> _Problem description_
In the listing beneath this line, copy exactly the lines starting with the one containing "### 4. **Defining" and going on through the one containing "Go, we create".

> _Provided entries_
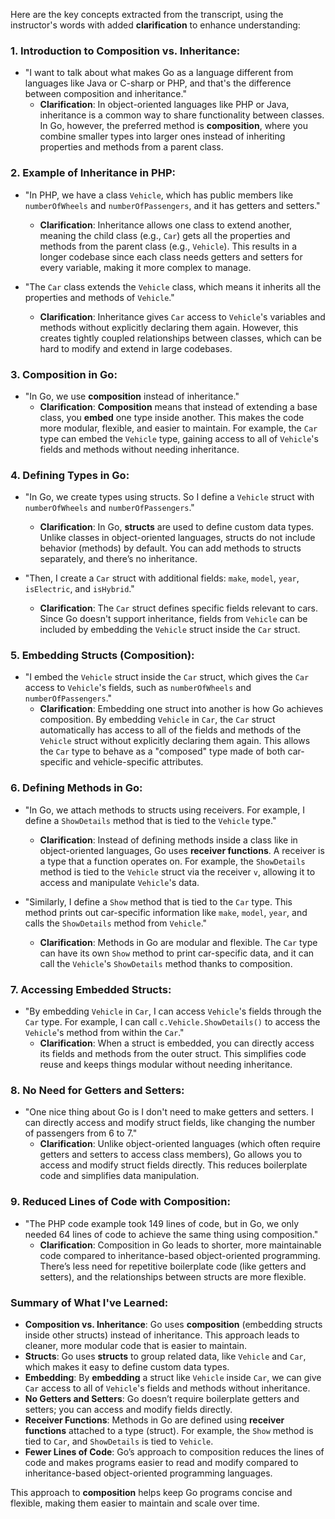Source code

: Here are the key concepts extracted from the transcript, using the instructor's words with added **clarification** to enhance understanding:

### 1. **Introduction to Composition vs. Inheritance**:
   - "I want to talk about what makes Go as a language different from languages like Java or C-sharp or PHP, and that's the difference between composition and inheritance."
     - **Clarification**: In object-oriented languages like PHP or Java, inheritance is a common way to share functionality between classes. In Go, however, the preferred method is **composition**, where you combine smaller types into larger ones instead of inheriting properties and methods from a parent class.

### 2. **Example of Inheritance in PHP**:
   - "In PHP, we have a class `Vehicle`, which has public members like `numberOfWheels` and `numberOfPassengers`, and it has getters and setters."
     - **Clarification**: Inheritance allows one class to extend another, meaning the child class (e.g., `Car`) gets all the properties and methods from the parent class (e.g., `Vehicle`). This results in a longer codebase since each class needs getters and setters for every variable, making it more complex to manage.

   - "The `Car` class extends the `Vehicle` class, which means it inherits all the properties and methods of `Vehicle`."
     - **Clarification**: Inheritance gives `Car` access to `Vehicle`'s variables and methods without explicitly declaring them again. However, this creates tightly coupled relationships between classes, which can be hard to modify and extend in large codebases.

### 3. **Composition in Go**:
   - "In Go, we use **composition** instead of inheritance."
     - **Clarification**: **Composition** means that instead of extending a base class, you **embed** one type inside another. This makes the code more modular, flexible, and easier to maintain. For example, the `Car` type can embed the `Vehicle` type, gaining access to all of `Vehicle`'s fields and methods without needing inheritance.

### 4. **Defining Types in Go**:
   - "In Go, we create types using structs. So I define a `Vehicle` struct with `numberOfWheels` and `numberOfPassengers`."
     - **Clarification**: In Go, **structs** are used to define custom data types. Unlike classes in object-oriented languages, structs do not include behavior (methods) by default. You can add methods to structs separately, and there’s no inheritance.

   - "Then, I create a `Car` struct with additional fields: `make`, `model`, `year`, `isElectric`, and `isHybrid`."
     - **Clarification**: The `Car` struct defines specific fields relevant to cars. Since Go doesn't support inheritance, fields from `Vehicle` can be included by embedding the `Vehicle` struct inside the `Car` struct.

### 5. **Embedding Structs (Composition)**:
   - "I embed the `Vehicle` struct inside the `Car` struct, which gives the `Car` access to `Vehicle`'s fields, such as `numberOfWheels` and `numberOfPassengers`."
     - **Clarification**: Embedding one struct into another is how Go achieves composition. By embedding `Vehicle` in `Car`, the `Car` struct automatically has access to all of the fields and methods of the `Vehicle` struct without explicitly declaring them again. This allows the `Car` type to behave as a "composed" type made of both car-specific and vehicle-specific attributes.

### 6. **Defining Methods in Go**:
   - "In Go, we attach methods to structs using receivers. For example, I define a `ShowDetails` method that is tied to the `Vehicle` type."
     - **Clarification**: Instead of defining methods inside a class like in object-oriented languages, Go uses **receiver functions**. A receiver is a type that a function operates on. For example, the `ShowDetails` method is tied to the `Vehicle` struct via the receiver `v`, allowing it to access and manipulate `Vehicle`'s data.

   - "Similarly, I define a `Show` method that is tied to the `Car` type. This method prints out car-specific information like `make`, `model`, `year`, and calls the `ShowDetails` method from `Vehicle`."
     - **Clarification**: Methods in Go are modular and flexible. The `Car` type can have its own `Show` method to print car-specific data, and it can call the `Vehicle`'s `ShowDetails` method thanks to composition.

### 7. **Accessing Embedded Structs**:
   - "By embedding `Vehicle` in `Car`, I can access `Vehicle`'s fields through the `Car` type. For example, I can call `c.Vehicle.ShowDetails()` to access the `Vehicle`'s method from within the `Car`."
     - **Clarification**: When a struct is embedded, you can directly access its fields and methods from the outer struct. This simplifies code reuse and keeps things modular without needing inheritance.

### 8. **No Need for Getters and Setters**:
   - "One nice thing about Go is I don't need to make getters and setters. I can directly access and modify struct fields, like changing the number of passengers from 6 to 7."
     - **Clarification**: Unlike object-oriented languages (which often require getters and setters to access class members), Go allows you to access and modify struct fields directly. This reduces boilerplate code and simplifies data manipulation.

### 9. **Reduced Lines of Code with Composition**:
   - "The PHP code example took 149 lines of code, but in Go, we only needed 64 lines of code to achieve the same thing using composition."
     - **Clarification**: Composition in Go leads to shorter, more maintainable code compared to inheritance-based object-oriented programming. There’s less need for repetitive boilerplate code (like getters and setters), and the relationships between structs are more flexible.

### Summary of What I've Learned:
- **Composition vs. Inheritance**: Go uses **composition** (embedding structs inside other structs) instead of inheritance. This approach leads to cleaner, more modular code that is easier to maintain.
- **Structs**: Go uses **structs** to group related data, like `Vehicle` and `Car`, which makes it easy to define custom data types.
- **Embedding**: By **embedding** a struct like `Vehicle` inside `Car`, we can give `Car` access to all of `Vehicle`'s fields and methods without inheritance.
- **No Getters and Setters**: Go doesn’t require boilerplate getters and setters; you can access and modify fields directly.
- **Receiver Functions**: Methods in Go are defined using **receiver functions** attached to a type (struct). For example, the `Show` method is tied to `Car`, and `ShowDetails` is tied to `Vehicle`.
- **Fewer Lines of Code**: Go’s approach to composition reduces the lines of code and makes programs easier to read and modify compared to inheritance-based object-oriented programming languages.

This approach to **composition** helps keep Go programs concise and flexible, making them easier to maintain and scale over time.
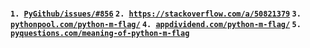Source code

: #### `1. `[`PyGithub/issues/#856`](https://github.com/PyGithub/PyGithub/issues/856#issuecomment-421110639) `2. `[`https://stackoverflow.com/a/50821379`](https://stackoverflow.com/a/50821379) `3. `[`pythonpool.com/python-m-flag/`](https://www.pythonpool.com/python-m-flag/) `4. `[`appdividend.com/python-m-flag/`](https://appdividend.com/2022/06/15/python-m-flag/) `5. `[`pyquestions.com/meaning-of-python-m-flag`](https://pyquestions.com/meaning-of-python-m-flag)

> _Written answer_
### 4. **Defining Types in Go**:
   - "In Go, we create types using structs. So I define a `Vehicle` struct with `numberOfWheels` and `numberOfPassengers`."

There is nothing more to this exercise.